Abstract
Purpose :
While there is strong evidence about microglial activation in DR, the character, cause, and causal role of microglial activation leading to blood-retinal barrier (BRB) alteration are yet unknown. In the current study, using microglia depletion experiments, we have determined the role of microglia in the alteration of the BRB in diabetic retinopathy.
Methods :
Diabetes was induced in c57bl/6j mice using streptozotocin. Microglial depletion was achieved in the animal models using 290mg/kg CSF1R inhibitor PLX3397 (Pexidartinib) formulated into AIN-76A standard diet. The following groups of animals were: A) Non-diabetic control (AIN-76A regular diet), B) Diabetic mice on regular diet (3 months), C) Diabetic mice fed PLX3397 infused diet for 3 months, D) Diabetic mice fed PLX3397 diet for 2 months followed by a regular diet for 1 month.
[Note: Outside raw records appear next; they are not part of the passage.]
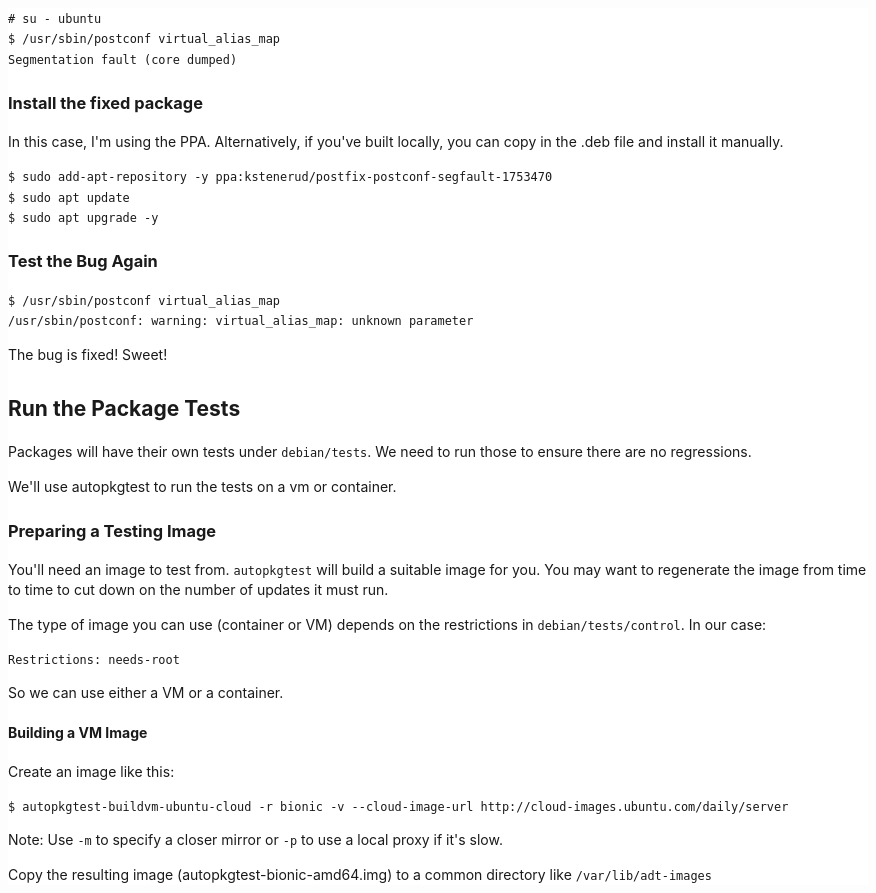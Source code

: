     # su - ubuntu
    $ /usr/sbin/postconf virtual_alias_map
    Segmentation fault (core dumped)


### Install the fixed package

In this case, I'm using the PPA. Alternatively, if you've built locally, you can copy in the .deb file and install it manually.

    $ sudo add-apt-repository -y ppa:kstenerud/postfix-postconf-segfault-1753470
    $ sudo apt update
    $ sudo apt upgrade -y


### Test the Bug Again

    $ /usr/sbin/postconf virtual_alias_map
    /usr/sbin/postconf: warning: virtual_alias_map: unknown parameter

The bug is fixed! Sweet!



Run the Package Tests
---------------------

Packages will have their own tests under `debian/tests`. We need to run those to ensure there are no regressions.

We'll use autopkgtest to run the tests on a vm or container.


### Preparing a Testing Image

You'll need an image to test from. `autopkgtest` will build a suitable image for you. You may want to regenerate the image from time to time to cut down on the number of updates it must run.

The type of image you can use (container or VM) depends on the restrictions in `debian/tests/control`. In our case:

    Restrictions: needs-root

So we can use either a VM or a container.


#### Building a VM Image

Create an image like this:

    $ autopkgtest-buildvm-ubuntu-cloud -r bionic -v --cloud-image-url http://cloud-images.ubuntu.com/daily/server

Note: Use `-m` to specify a closer mirror or `-p` to use a local proxy if it's slow.

Copy the resulting image (autopkgtest-bionic-amd64.img) to a common directory like `/var/lib/adt-images`
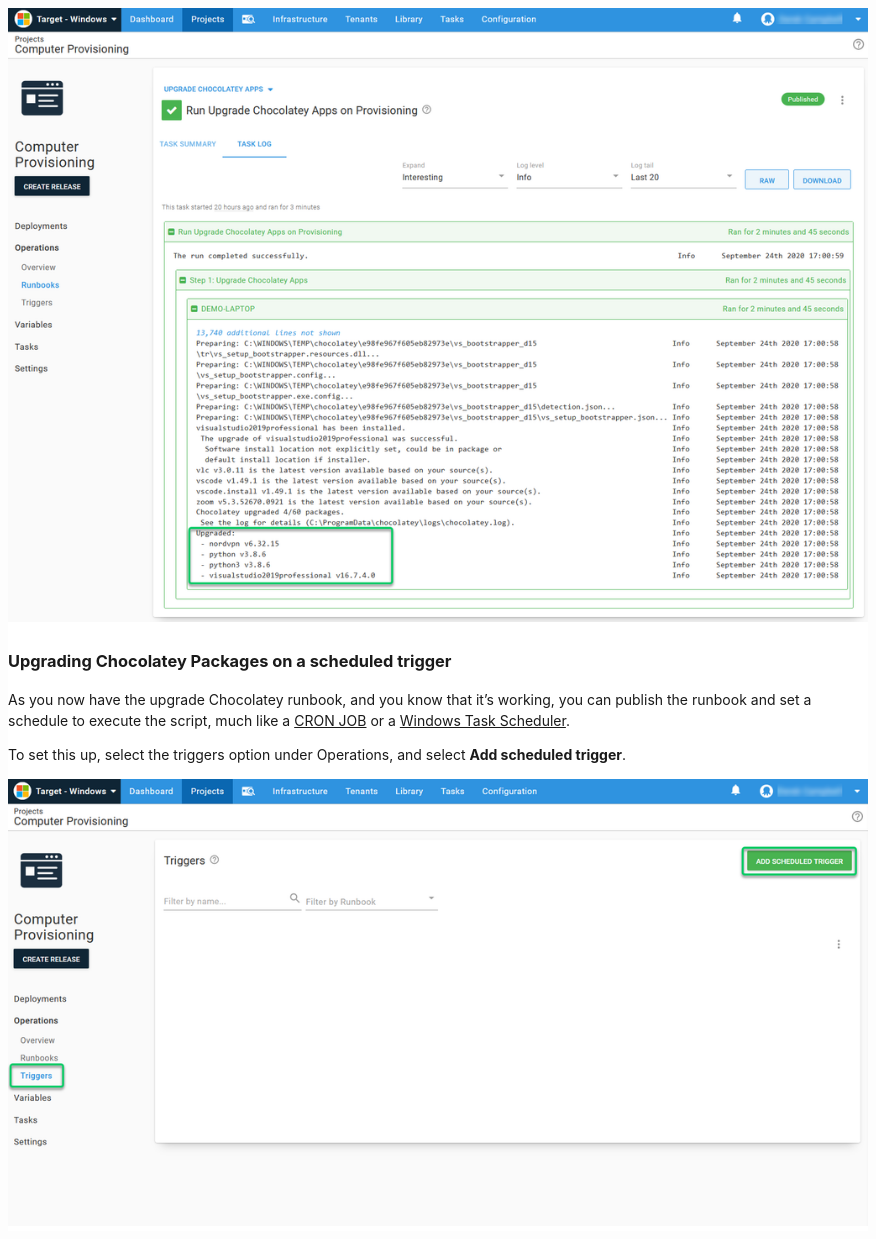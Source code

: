 ![Upgraded Chocolatey apps](images/upgradechoco.png "width=500")

### Upgrading Chocolatey Packages on a scheduled trigger

As you now have the upgrade Chocolatey runbook, and you know that it’s working, you can publish the runbook and set a schedule to execute the script, much like a [CRON JOB](https://en.wikipedia.org/wiki/Cron) or a [Windows Task Scheduler](https://en.wikipedia.org/wiki/Windows_Task_Scheduler).

To set this up, select the triggers option under Operations, and select **Add scheduled trigger**.

![Add a Scheduled Trigger](images/addscheduledtrigger.png "width=500")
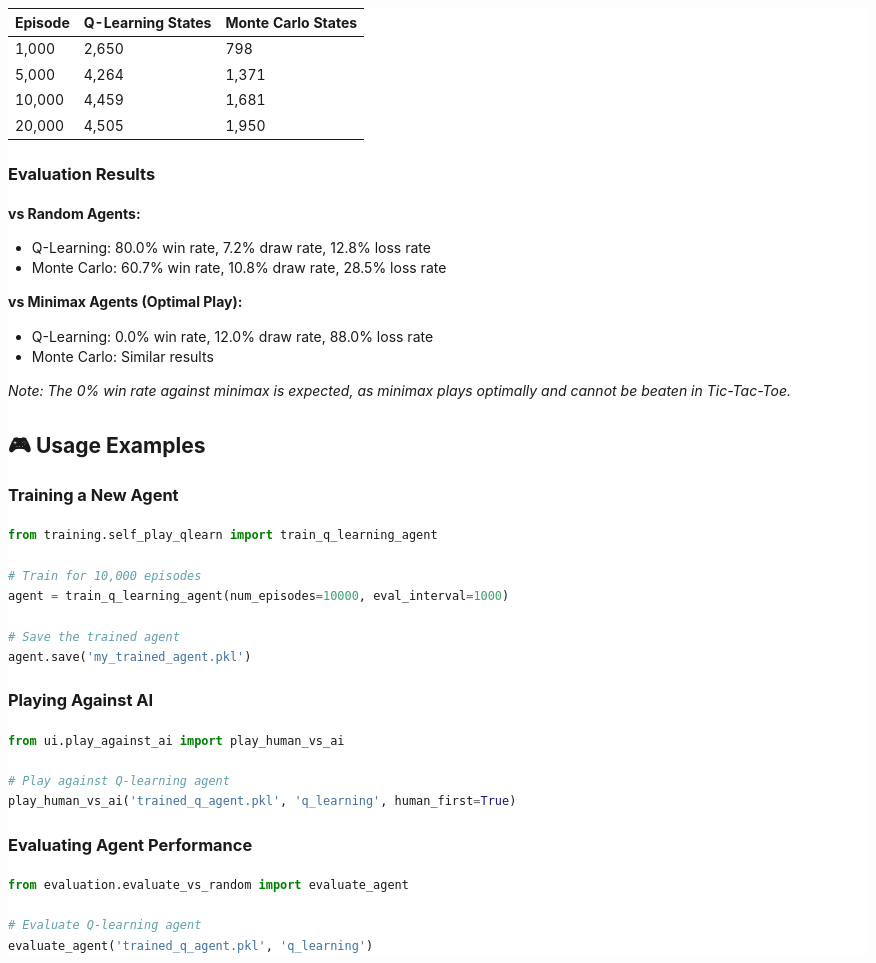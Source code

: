 | Episode | Q-Learning States | Monte Carlo States |
|---------|------------------|-------------------|
| 1,000   | 2,650           | 798               |
| 5,000   | 4,264           | 1,371             |
| 10,000  | 4,459           | 1,681             |
| 20,000  | 4,505           | 1,950             |

### Evaluation Results

**vs Random Agents:**
- Q-Learning: 80.0% win rate, 7.2% draw rate, 12.8% loss rate
- Monte Carlo: 60.7% win rate, 10.8% draw rate, 28.5% loss rate

**vs Minimax Agents (Optimal Play):**
- Q-Learning: 0.0% win rate, 12.0% draw rate, 88.0% loss rate
- Monte Carlo: Similar results

*Note: The 0% win rate against minimax is expected, as minimax plays optimally and cannot be beaten in Tic-Tac-Toe.*

## 🎮 Usage Examples

### Training a New Agent

```python
from training.self_play_qlearn import train_q_learning_agent

# Train for 10,000 episodes
agent = train_q_learning_agent(num_episodes=10000, eval_interval=1000)

# Save the trained agent
agent.save('my_trained_agent.pkl')
```

### Playing Against AI

```python
from ui.play_against_ai import play_human_vs_ai

# Play against Q-learning agent
play_human_vs_ai('trained_q_agent.pkl', 'q_learning', human_first=True)
```

### Evaluating Agent Performance

```python
from evaluation.evaluate_vs_random import evaluate_agent

# Evaluate Q-learning agent
evaluate_agent('trained_q_agent.pkl', 'q_learning')
```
Microglial depletion was assessed by flow cytometry. Vascular permeability was measured for extravascular albumin using Western Blot analysis of retinas. Multiplex ELISA was used to determine inflammatory factors in the retinal tissues.
Results :
Retinas of diabetic mice fed with PLX3397 infused diet showed significantly decreased microglia cells compared with diabetic mice on the regular diet (p=0.05), and significantly reduced the extravasation of albumin compared with diabetic animals on the normal diet (p =0.05). Multiplex ELISA showed that the levels of IL6, MMP2, and RAGE in the retinas of diabetic animals on PLX3397 diet were significantly reduced compared to diabetic animals on the regular diet. In Group D, the levels of these inflammatory molecules increased significantly in the retinas of diabetic animals in the recovery phase.
Conclusions :
Overall, we have shown evidence that microglia are essential in the alteration of the BRB in diabetes.
This abstract was presented at the 2023 ARVO Annual Meeting, held in New Orleans, LA, April 23-27, 2023.